Unlike Sundell’s Publish project, I didn’t want every website I build with my framework to be tightly coupled with the Swift code that generates the HTML output. His is a unique approach, but not for me. I like the Jekyll method, which is a simple command line tool you pass a folder of source files (Markdown, HTML, images, other static assets) and it outputs your generated web site.

Performance

One of Hugo‘s biggest selling points is how damn fast it can build your website. Their website claims, on average, \< 1ms per generated page. I have no hopes of achieving compilation times like that. Instead, I just want my tool to be performant enough to where I don’t hate my life every time I make a copy change or tweak my website’s theme.

This blog has over 200 posts – written in Markdown. And then when you add in pages for categories, monthly archives, and other static pages, it totals closer to 400 pages that need to be generated along with all of the other static website assets and over a decade’s worth of wp-content uploads. Here’s how a full build works on my laptop:

36 seconds.

Yes, that’s definitely not fast. It’s on the order of 10 pages/second. I know Hugo would be way more performant. I don’t know for sure how it compares to Jekyll, but clickontyler.com – with considerably less pages to build – still takes a full 9 seconds. So I feel like 36 seconds for a website of this size is likely in a similar ballpark.

(Roland was written in a mad dash over three days, so I know there are many places that can be optimized. Again, my initial goal was for it to be useable – optimizations can come later.)

That said, there’s no way in hell I’d wait that long between every build when I’m iterating on basic HTML changes. So, roland has a number of command line options that lets you specify exactly which parts of your website to build or not build.

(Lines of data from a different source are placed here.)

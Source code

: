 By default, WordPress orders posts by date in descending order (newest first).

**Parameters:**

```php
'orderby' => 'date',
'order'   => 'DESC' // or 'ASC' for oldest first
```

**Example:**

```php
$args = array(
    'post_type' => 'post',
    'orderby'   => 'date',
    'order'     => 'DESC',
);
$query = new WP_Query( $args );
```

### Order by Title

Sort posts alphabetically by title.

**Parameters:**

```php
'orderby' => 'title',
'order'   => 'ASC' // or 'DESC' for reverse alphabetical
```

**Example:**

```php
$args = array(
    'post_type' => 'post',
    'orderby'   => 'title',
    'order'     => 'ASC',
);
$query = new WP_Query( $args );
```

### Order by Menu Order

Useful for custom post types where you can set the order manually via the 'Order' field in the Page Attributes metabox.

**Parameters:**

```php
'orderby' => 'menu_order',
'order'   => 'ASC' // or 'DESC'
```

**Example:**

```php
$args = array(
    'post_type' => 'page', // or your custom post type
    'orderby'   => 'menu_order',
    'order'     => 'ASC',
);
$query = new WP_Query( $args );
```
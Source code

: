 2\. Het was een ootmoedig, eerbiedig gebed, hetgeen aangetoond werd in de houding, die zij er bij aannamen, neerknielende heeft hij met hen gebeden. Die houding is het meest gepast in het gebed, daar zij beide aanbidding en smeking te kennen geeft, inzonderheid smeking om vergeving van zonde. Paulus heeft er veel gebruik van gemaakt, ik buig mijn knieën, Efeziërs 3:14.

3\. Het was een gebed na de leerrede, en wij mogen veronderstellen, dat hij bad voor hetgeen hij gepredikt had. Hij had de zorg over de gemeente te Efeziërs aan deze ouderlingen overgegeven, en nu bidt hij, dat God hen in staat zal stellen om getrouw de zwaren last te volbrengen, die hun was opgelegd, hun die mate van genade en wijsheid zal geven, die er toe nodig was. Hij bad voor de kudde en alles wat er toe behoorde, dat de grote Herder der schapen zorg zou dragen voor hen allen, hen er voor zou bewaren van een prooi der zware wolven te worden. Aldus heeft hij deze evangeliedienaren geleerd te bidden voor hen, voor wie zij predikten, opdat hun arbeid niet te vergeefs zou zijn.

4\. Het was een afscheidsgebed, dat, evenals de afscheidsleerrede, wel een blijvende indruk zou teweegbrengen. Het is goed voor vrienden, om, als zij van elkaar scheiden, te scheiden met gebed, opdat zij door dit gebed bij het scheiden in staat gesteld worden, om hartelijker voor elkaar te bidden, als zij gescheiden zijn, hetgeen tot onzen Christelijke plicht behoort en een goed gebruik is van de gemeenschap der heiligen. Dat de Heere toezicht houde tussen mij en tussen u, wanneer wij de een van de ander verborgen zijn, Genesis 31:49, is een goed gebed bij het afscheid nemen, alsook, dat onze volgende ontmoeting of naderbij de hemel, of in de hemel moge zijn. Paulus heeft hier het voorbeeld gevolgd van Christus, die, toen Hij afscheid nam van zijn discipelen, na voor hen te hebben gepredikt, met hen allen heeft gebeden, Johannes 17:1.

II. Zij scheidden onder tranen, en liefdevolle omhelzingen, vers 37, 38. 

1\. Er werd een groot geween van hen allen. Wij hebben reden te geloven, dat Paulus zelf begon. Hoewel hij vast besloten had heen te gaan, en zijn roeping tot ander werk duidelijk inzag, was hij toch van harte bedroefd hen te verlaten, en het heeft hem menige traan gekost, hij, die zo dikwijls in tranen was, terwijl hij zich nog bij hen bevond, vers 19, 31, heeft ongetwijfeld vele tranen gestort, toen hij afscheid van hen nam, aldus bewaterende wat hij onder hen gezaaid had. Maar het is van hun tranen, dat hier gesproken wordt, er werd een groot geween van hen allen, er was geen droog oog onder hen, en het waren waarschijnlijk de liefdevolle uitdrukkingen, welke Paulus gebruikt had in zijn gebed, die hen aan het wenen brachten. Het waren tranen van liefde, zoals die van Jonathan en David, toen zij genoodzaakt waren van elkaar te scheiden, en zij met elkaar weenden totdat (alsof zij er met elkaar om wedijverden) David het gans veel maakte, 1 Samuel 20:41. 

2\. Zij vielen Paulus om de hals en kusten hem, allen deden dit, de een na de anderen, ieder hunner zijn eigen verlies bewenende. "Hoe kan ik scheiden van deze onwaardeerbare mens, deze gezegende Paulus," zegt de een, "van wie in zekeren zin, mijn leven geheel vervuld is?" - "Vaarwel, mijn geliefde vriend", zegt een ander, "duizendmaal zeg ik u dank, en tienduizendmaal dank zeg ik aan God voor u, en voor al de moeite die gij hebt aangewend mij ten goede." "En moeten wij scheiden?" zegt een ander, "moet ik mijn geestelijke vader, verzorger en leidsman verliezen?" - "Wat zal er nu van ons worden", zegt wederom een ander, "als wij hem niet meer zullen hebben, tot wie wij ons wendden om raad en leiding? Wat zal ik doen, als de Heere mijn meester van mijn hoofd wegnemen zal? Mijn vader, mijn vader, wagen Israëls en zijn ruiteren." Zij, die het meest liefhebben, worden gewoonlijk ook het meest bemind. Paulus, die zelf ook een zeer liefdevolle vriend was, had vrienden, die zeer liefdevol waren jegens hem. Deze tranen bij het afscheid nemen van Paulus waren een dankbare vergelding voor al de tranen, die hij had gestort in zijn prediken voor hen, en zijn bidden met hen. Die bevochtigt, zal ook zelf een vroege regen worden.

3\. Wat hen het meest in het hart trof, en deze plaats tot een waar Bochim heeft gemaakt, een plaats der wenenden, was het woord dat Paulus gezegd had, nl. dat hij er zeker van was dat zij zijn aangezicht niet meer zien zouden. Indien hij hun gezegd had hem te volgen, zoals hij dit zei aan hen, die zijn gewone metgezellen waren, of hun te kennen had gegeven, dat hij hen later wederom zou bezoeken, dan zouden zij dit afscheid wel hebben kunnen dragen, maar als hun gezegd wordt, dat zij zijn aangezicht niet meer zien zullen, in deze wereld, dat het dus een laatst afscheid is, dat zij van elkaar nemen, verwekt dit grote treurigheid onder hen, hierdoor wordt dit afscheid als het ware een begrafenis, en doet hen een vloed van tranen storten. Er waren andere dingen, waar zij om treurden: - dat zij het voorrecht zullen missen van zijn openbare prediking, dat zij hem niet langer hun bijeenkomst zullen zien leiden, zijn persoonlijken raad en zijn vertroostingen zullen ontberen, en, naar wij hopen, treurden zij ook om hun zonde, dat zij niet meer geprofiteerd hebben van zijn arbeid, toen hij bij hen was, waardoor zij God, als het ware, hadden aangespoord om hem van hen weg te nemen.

USAGE: roland [--config ] [--output ] [--posts] [--pages] [--home] [--dates] [--categories] [--rss] [--no-public] [--no-clean]

OPTIONS:
  -c, --config      The build configuration .plist to use.
        If omitted, "config.plist" in the current directory will be used.
  -o, --output 
                          The build output directory.
        If omitted, "_www" in the current directory will be used.
        If the output directory does not exist, it will be created.
  --posts                 Only build posts.
  --pages                 Only build pages.
  --home                  Only build home archives.
  --dates                 Only build date archives.
  --categories            Only build category archives.
  --rss                   Only build RSS feed.
  --no-public             Don't copy "_public" directory.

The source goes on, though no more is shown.